8 thoughts on “Things and Copyright

  1. In Capitol Record v. Debbie Foster, the defendant successfully introduced a “‘prove it was me using the computer’ defense.” The strategy may gain traction: “Although the judge in Elektra v. Santangelo declined to dismiss the labels’ infringement claims against Patti Santangelo, he doubted that ‘an Internet-illiterate parent who does not know Kazaa from a kazoo’ could be found liable for file sharing done in her house without her knowledge or consent.”

    see
    http://arstechnica.com/news.ars/post/20070207-8786.html

  2. Why is this in principle any different for being held liable for what is done with your car by people you allow to drive it? Or what’s done with your phone, for that matter. Open access hotspots might be a different issue, but I don’t see why someone harmed from a home Internet account needs to play the shell game in a civil action of trying to figure out exactly which user it was.

  3. Maybe my tort law is too rusty, but my understanding is that I’m liable for damage caused by someone else driving my car if I negligently entrusted the car to that person. “Negligent entrustment,” I think, incorporates an element of knowledge (actual or constructive) on the part of the entrust-or. Proving merely that the defendant owned the car that caused the harm isn’t enough. Suppose, for example, that my car is stolen and the thief causes an accident while driving it. Am I liable for the harm? I hope not.

  4. You’re talking about the case where the driver is known to the plaintiff. Even there, some states hold owners vicariously liable for the acts of drivers, at least where the driver is acting within the scope of agency, or under a “family purpose” rule. That’s distinct from a negligent entrustment theory. And several states (e.g. NY and Cal.) provide by states that owners are liable for *all* negligent acts by third parties driving their vehicles with permission. See generally 8 Am. Jur. 2d (Automobiles and Highway Traffic) § 697.

    But I’m talking about the situation where the driver is unknown — say, a civil suit over a hit-and-run fender-bender. I doubt the owner can walk into court and say, “Sure, it was my car. But prove who was driving it! Maybe it was me, or maybe it was my 16-year-old son, or maybe it was some thief. Until you prove who the driver was, you lose!” Cf., e.g., Robinson v. Doe, 829 So.2d 577 (La. Ct. App. 2002) (owner held liable even where car reported stolen prior to accident, where permittee failed to testify and car did not appear obviously stolen).

  5. I had to retype this, and I forgot to include the bit that my reading of tort law is based on a quick look. Relevant cases are hard to find because the disputes these days are all about insurance coverage.

  6. Maybe the fact that so many of the cases are about insurance coverage is a clue to what is (or should be) going on here?

    Take the automobile case first, and set aside agency and “family purpose” cases (the latter sound like special applications of the former), both of which sound like straightforward applications of vicarious liability rules.

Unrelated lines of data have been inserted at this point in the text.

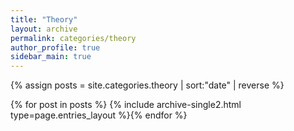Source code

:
 ```yaml
---
title: "Theory"
layout: archive
permalink: categories/theory
author_profile: true
sidebar_main: true
---
```


{% assign posts = site.categories.theory | sort:"date" | reverse %}

{% for post in posts %} {% include archive-single2.html type=page.entries_layout %}{% endfor %}
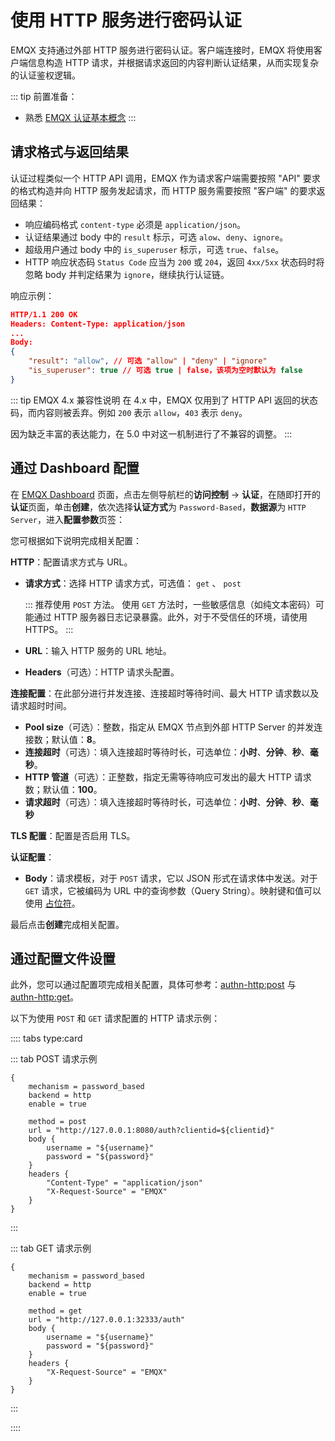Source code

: # 使用 HTTP 服务进行密码认证

EMQX 支持通过外部 HTTP 服务进行密码认证。客户端连接时，EMQX 将使用客户端信息构造 HTTP 请求，并根据请求返回的内容判断认证结果，从而实现复杂的认证鉴权逻辑。

::: tip
前置准备：

- 熟悉 [EMQX 认证基本概念](../authn/authn.md)
:::

## 请求格式与返回结果

认证过程类似一个 HTTP API 调用，EMQX 作为请求客户端需要按照 "API" 要求的格式构造并向 HTTP 服务发起请求，而 HTTP 服务需要按照 "客户端" 的要求返回结果：

- 响应编码格式 `content-type` 必须是 `application/json`。
- 认证结果通过 body 中的 `result` 标示，可选 `alow`、`deny`、`ignore`。
- 超级用户通过 body 中的 `is_superuser` 标示，可选 `true`、`false`。
- HTTP 响应状态码 `Status Code` 应当为 `200` 或 `204`，返回 `4xx/5xx` 状态码时将忽略 body 并判定结果为 `ignore`，继续执行认证链。

响应示例：

```json
HTTP/1.1 200 OK
Headers: Content-Type: application/json
...
Body:
{
    "result": "allow", // 可选 "allow" | "deny" | "ignore"
    "is_superuser": true // 可选 true | false，该项为空时默认为 false
}
```

::: tip EMQX 4.x 兼容性说明
在 4.x 中，EMQX 仅用到了 HTTP API 返回的状态码，而内容则被丢弃。例如 `200` 表示 `allow`，`403` 表示 `deny`。

因为缺乏丰富的表达能力，在 5.0 中对这一机制进行了不兼容的调整。
:::

## 通过 Dashboard 配置

在 [EMQX Dashboard](http://127.0.0.1:18083/#/authentication) 页面，点击左侧导航栏的**访问控制** -> **认证**，在随即打开的**认证**页面，单击**创建**，依次选择**认证方式**为 `Password-Based`，**数据源**为 `HTTP Server`，进入**配置参数**页签：

您可根据如下说明完成相关配置：

**HTTP**：配置请求方式与 URL。

- **请求方式**：选择 HTTP 请求方式，可选值： `get` 、 `post`

  :::
  推荐使用 `POST` 方法。 使用 `GET` 方法时，一些敏感信息（如纯文本密码）可能通过 HTTP 服务器日志记录暴露。此外，对于不受信任的环境，请使用 HTTPS。
  :::

- **URL**：输入 HTTP 服务的 URL 地址。

- **Headers**（可选）：HTTP 请求头配置。

**连接配置**：在此部分进行并发连接、连接超时等待时间、最大 HTTP 请求数以及请求超时时间。

- **Pool size**（可选）：整数，指定从 EMQX 节点到外部 HTTP Server 的并发连接数；默认值：**8**。<!--有范围吗？-->
- **连接超时**（可选）：填入连接超时等待时长，可选单位：**小时**、**分钟**、**秒**、**毫秒**。
- **HTTP 管道**（可选）：正整数，指定无需等待响应可发出的最大 HTTP 请求数；默认值：**100**。
- **请求超时**（可选）：填入连接超时等待时长，可选单位：**小时**、**分钟**、**秒**、**毫秒**

**TLS 配置**：配置是否启用 TLS。

**认证配置**：

- **Body**：请求模板，对于 `POST` 请求，它以 JSON 形式在请求体中发送。对于 `GET` 请求，它被编码为 URL 中的查询参数（Query String）。映射键和值可以使用 [占位符](./authn.md#认证占位符)。

最后点击**创建**完成相关配置。

## 通过配置文件设置

此外，您可以通过配置项完成相关配置，具体可参考：[authn-http:post](../../configuration/configuration-manual.md#authn-http:post) 与 [authn-http:get](../../configuration/configuration-manual.md#authn-http:get)。

以下为使用 `POST` 和 `GET` 请求配置的 HTTP 请求示例：

<!--这里的内容需要更新-->

:::: tabs type:card

::: tab POST 请求示例

```hocon
{
    mechanism = password_based
    backend = http
    enable = true

    method = post
    url = "http://127.0.0.1:8080/auth?clientid=${clientid}"
    body {
        username = "${username}"
        password = "${password}"
    }
    headers {
        "Content-Type" = "application/json"
        "X-Request-Source" = "EMQX"
    }
}
```

:::

::: tab GET 请求示例

```hocon
{
    mechanism = password_based
    backend = http
    enable = true

    method = get
    url = "http://127.0.0.1:32333/auth"
    body {
        username = "${username}"
        password = "${password}"
    }
    headers {
        "X-Request-Source" = "EMQX"
    }
}
```

:::

::::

What’s the rule if a thief injures someone with my stolen car? Perhaps the substantive rule is really a rule about burdens of proof: the owner might have the burden of proving that the car really was stolen, but if the owner meets that burden, then the owner avoids liability. (So knowledge is an element of the tort after all; merely owning the car isn’t enough.) That sounds like what the court was doing in Robinson. Is that right? And if so, does that allocation of the burden make sense? Perhaps — if the owner (i) is ordinarily in a good position to take steps to ensure that unauthorized people don’t drive the car — i.e., to break the causation chain that leads to the harm (true, I think, most of the time), and (2) are better able to buy insurance to cover unanticipated harm than potential victims of thieves who hit-and-run (true, perhaps, again). Are auto owners better insurers than accident victims? Sure; not only do NY and CA make the owner liable for the car, but CA and NY, also, I believe, require that the owner carry liability insurance.

    How well does this idea carry over to copyright? Are owners of ISP accounts ordinarily in a good position to take steps to ensure that unauthorized people don’t use the account? (Related question: are those people better situated than anyone else to break the causation chain?) And is there an insurance market that protects that owner to the extent that protection against unauthorized access can’t be guaranteed?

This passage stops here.